Oh, good God, they are precious. :] Especially the one of begging in the water :3


----------



## hshelton (Feb 23, 2010)

Thank you, them being really troublesome makes good picures lol


----------



## noMoreFaith (Apr 28, 2010)

my favorites are the swimming pics and the one it's sleeping curled in a box!! ;D


----------



## drumfun (Jul 30, 2010)

That is a nice piece of art with the rat and girl.


----------



## hshelton (Feb 23, 2010)

Piper eating spaghetti on my window

She may be the most troublesome rat in the entire world but everything she does is so cute <3


----------



## Kinsey (Jun 14, 2009)

looove your ratties<3 Especially the last one of piper with the spaghetti.


----------



## hshelton (Feb 23, 2010)

thank you


----------



## Kiko (Sep 18, 2009)

Ahh! I LOVE the spaghetti pic xD It's so cute, his big boggling eyes are so innocent and adorable.


----------



## hshelton (Feb 23, 2010)

She knows how to make my heart melt lol. Its a shame she doesn't like anyone though. She's gotten to the point when I pick her up she starts squealing because she knows she's going back to the cage. She likes to sneak into the bed with me at night though. Her eyes get real big when I lift the covers and she realizes that I know she's there haha


----------



## EdieBird (Apr 9, 2010)

Piper looks like my Xena, and just about as mischievous. Xena's discovered she can spook my boyfriend by ambushing him when he's sitting on the couch, she creeps up behind him and leaps onto his shoulder, and I swear you can hear her laughing when he's trying to regain his composure. 

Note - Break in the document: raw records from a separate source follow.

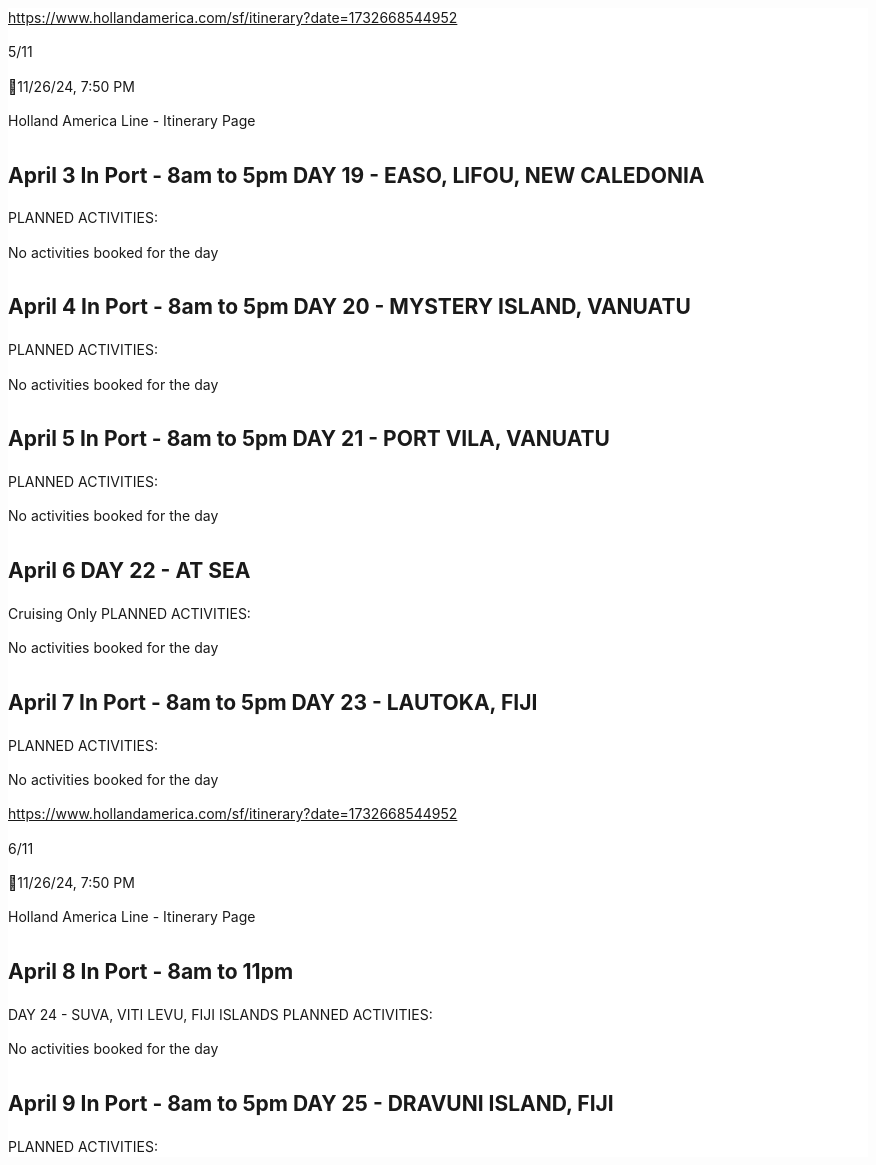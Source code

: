 https://www.hollandamerica.com/sf/itinerary?date=1732668544952

5/11

11/26/24, 7:50 PM

Holland America Line - Itinerary Page

## April 3 In Port - 8am to 5pm DAY 19 - EASO, LIFOU, NEW CALEDONIA
PLANNED ACTIVITIES:

No activities booked for the day

## April 4 In Port - 8am to 5pm DAY 20 - MYSTERY ISLAND, VANUATU
PLANNED ACTIVITIES:

No activities booked for the day

## April 5 In Port - 8am to 5pm DAY 21 - PORT VILA, VANUATU
PLANNED ACTIVITIES:

No activities booked for the day

## April 6 DAY 22 - AT SEA
Cruising Only
PLANNED ACTIVITIES:

No activities booked for the day

## April 7 In Port - 8am to 5pm DAY 23 - LAUTOKA, FIJI
PLANNED ACTIVITIES:

No activities booked for the day

https://www.hollandamerica.com/sf/itinerary?date=1732668544952

6/11

11/26/24, 7:50 PM

Holland America Line - Itinerary Page

## April 8 In Port - 8am to 11pm
DAY 24 - SUVA, VITI LEVU, FIJI ISLANDS
PLANNED ACTIVITIES:

No activities booked for the day

## April 9 In Port - 8am to 5pm DAY 25 - DRAVUNI ISLAND, FIJI
PLANNED ACTIVITIES:
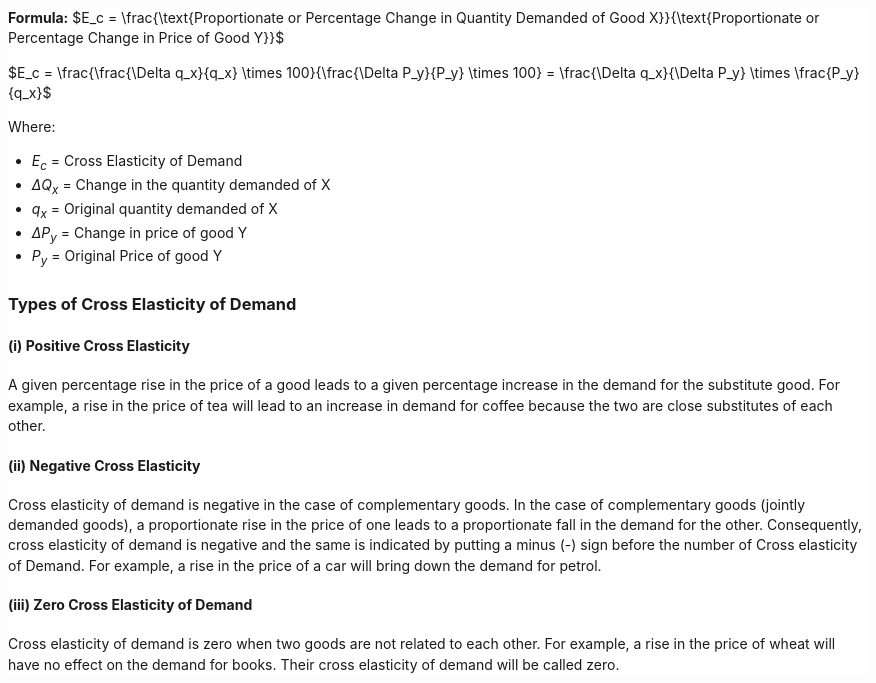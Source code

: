 **Formula:**
$E_c = \frac{\text{Proportionate or Percentage Change in Quantity Demanded of Good X}}{\text{Proportionate or Percentage Change in Price of Good Y}}$ 

$E_c = \frac{\frac{\Delta q_x}{q_x} \times 100}{\frac{\Delta P_y}{P_y} \times 100} = \frac{\Delta q_x}{\Delta P_y} \times \frac{P_y}{q_x}$ 

Where:
* $E_c$ = Cross Elasticity of Demand 
* $\Delta Q_x$ = Change in the quantity demanded of X 
* $q_x$ = Original quantity demanded of X 
* $\Delta P_y$ = Change in price of good Y 
* $P_y$ = Original Price of good Y 

### Types of Cross Elasticity of Demand

#### (i) Positive Cross Elasticity
A given percentage rise in the price of a good leads to a given percentage increase in the demand for the substitute good. For example, a rise in the price of tea will lead to an increase in demand for coffee because the two are close substitutes of each other. 

 

#### (ii) Negative Cross Elasticity
Cross elasticity of demand is negative in the case of complementary goods. In the case of complementary goods (jointly demanded goods), a proportionate rise in the price of one leads to a proportionate fall in the demand for the other. Consequently, cross elasticity of demand is negative and the same is indicated by putting a minus (-) sign before the number of Cross elasticity of Demand. For example, a rise in the price of a car will bring down the demand for petrol. 


#### (iii) Zero Cross Elasticity of Demand 
Cross elasticity of demand is zero when two goods are not related to each other. For example, a rise in the price of wheat will have no effect on the demand for books. Their cross elasticity of demand will be called zero.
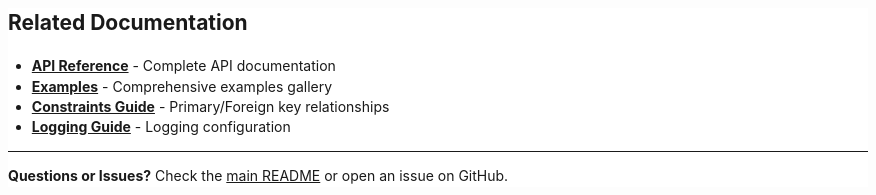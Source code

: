 
## Related Documentation

- **[API Reference](./API_REFERENCE.md)** - Complete API documentation
- **[Examples](../EXAMPLES.md)** - Comprehensive examples gallery
- **[Constraints Guide](./CONSTRAINTS.md)** - Primary/Foreign key relationships
- **[Logging Guide](./LOGGING.md)** - Logging configuration

---

**Questions or Issues?** Check the [main README](../README.md) or open an issue on GitHub.
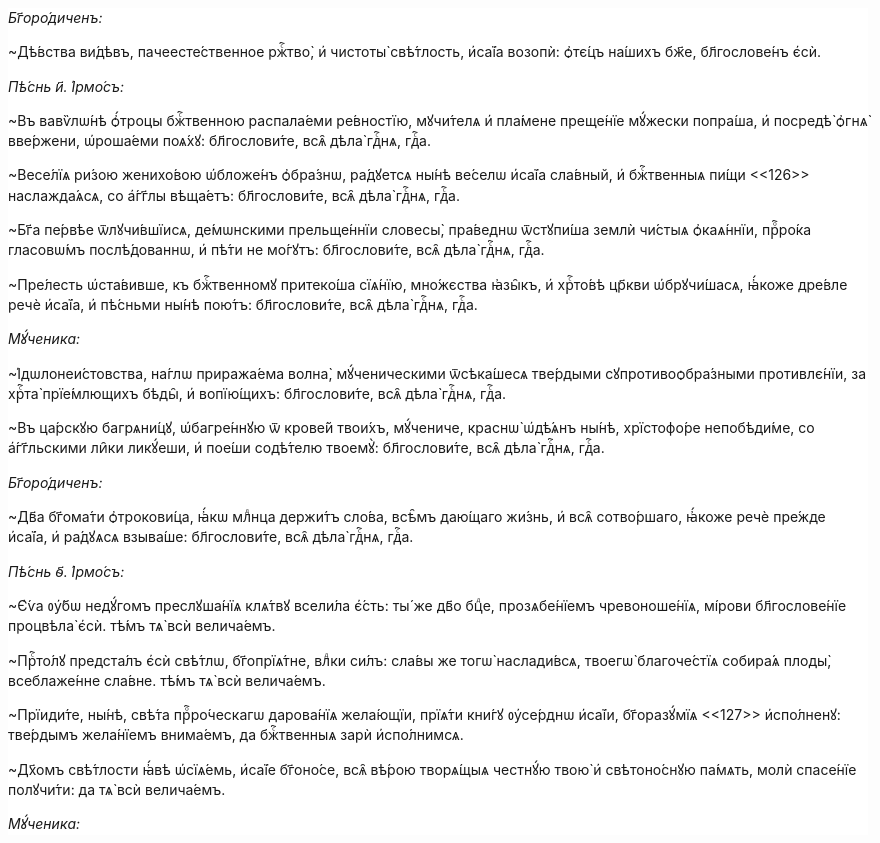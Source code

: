 *Бг҃оро́диченъ:*

~Дѣ́вства ви́дѣвъ, пачеесте́ственное ржⷭ҇тво̀, и҆ чистоты̀ свѣ́тлость, и҆са́їа
возопѝ: ѻ҆тє́цъ на́шихъ бж҃е, бл҃гослове́нъ є҆сѝ.

*Пѣ́снь и҃. І҆рмо́съ:*

~Въ вавѷлѡ́нѣ ѻ҆́троцы бжⷭ҇твенною распала́еми ре́вностїю, мꙋчи́телѧ и҆
пла́мене преще́нїе мꙋ́жески попра́ша, и҆ посредѣ̀ ѻ҆гнѧ̀ вве́ржени, ѡ҆роша́еми
поѧ́хꙋ: бл҃гослови́те, всѧ̑ дѣла̀ гдⷭ҇нѧ, гдⷭ҇а.

~Весе́лїѧ ри́зою женихо́вою ѡ҆бложе́нъ ѻ҆бра́знѡ, ра́дꙋетсѧ ны́нѣ ве́селѡ
и҆са́їа сла́вный, и҆ бжⷭ҇твенныѧ пи́щи <<126>> наслажда́ѧсѧ, со а҆́гг҃лы
вѣща́етъ: бл҃гослови́те, всѧ̑ дѣла̀ гдⷭ҇нѧ, гдⷭ҇а.

~Бг҃а пе́рвѣе ѿлꙋчи́вшїисѧ, де́мѡнскими прельще́ннїи словесы̀, пра́веднѡ
ѿстꙋпи́ша землѝ чи́стыѧ ѻ҆каѧ́ннїи, прⷪ҇ро́ка гласовѡ́мъ послѣ́дованнѡ, и҆ пѣ́ти
не мо́гꙋтъ: бл҃гослови́те, всѧ̑ дѣла̀ гдⷭ҇нѧ, гдⷭ҇а.

~Пре́лесть ѡ҆ста́вивше, къ бжⷭ҇твенномꙋ притеко́ша сїѧ́нїю, мно́жєства ꙗ҆зы̑къ,
и҆ хрⷭ҇то́вѣ цр҃кви ѡ҆брꙋчи́шасѧ, ꙗ҆́коже дре́вле речѐ и҆са́їа, и҆ пѣ́сньми
ны́нѣ пою́тъ: бл҃гослови́те, всѧ̑ дѣла̀ гдⷭ҇нѧ, гдⷭ҇а.

*Мꙋ́ченика:*

~І҆дѡлонеи́стовства, на́глѡ приража́ема волна̀, мꙋ́ченическими ѿсѣка́шесѧ
тве́рдыми сꙋпротивоѻбра́зными противлє́нїи, за хрⷭ҇та̀ прїе́млющихъ бѣды̑, и҆
вопїю́щихъ: бл҃гослови́те, всѧ̑ дѣла̀ гдⷭ҇нѧ, гдⷭ҇а.

~Въ ца́рскꙋю багрѧни́цꙋ, ѡ҆багре́ннꙋю ѿ крове́й твои́хъ, мꙋ́чениче, краснѡ̀
ѡ҆дѣ́ѧнъ ны́нѣ, хрїстофо́ре непобѣди́ме, со а҆́гг҃льскими ли̑ки ликꙋ́еши, и҆
пое́ши содѣ́телю твоемꙋ̀: бл҃гослови́те, всѧ̑ дѣла̀ гдⷭ҇нѧ, гдⷭ҇а.

*Бг҃оро́диченъ:*

~Дв҃а бг҃ома́ти ѻ҆трокови́ца, ꙗ҆́кѡ млⷣнца держи́тъ сло́ва, всѣ̑мъ даю́щаго
жи́знь, и҆ всѧ̑ сотво́ршаго, ꙗ҆́коже речѐ пре́жде и҆са́їа, и҆ ра́дꙋѧсѧ взыва́ше:
бл҃гослови́те, всѧ̑ дѣла̀ гдⷭ҇нѧ, гдⷭ҇а.

*Пѣ́снь ѳ҃. І҆рмо́съ:*

~Є҆́ѵа ᲂу҆́бѡ недꙋ́гомъ преслꙋша́нїѧ клѧ́твꙋ всели́ла є҆́сть: ты́ же дв҃о бцⷣе,
прозѧбе́нїемъ чревоноше́нїѧ, мі́рови бл҃гослове́нїе процвѣла̀ є҆сѝ. тѣ́мъ тѧ̀
всѝ велича́емъ.

~Прⷭ҇то́лꙋ предста́лъ є҆сѝ свѣ́тлѡ, бг҃опрїѧ́тне, влⷣки си́лъ: сла́вы же тогѡ̀
наслади́всѧ, твоегѡ̀ благоче́стїѧ собира́ѧ плоды̀, всеблаже́нне сла́вне. тѣ́мъ
тѧ̀ всѝ велича́емъ.

~Прїиди́те, ны́нѣ, свѣ́та прⷪ҇ро́ческагѡ дарова́нїѧ жела́ющїи, прїѧ́ти кни́гꙋ
ᲂу҆се́рднѡ и҆са́їи, бг҃оразꙋ́мїѧ <<127>> и҆спо́лненꙋ: тве́рдымъ жела́нїемъ
внима́емъ, да бжⷭ҇твенныѧ зарѝ и҆спо́лнимсѧ.

~Дх҃омъ свѣ́тлости ꙗ҆́вѣ ѡ҆сїѧ́емь, и҆са́їе бг҃оно́се, всѧ̑ вѣ́рою творѧ́щыѧ
честнꙋ́ю твою̀ и҆ свѣтоно́снꙋю па́мѧть, молѝ спасе́нїе полꙋчи́ти: да тѧ̀ всѝ
велича́емъ.

*Мꙋ́ченика:*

That looks like some delicious spaghetti Piper is enjoying there. I also really love the pic with all three leaning off the top of the shelf and looking straight at the camera. LOL


----------



## toby (May 11, 2009)

great pictures.


----------



## hshelton (Feb 23, 2010)

EdieBird said:


> Piper looks like my Xena, and just about as mischievous. Xena's discovered she can spook my boyfriend by ambushing him when he's sitting on the couch, she creeps up behind him and leaps onto his shoulder, and I swear you can hear her laughing when he's trying to regain his composure.
> 
> That looks like some delicious spaghetti Piper is enjoying there. I also really love the pic with all three leaning off the top of the shelf and looking straight at the camera. LOL


Lol, thats great! There's never a dull moment with Piper around. My momma's spaghetti is delicious lol.


----------



## noMoreFaith (Apr 28, 2010)

the spaghetti pic is extremely cute 
it reminds me of my rat Salem, who's an agouti too and has a huge appetite, she eats like crazy


----------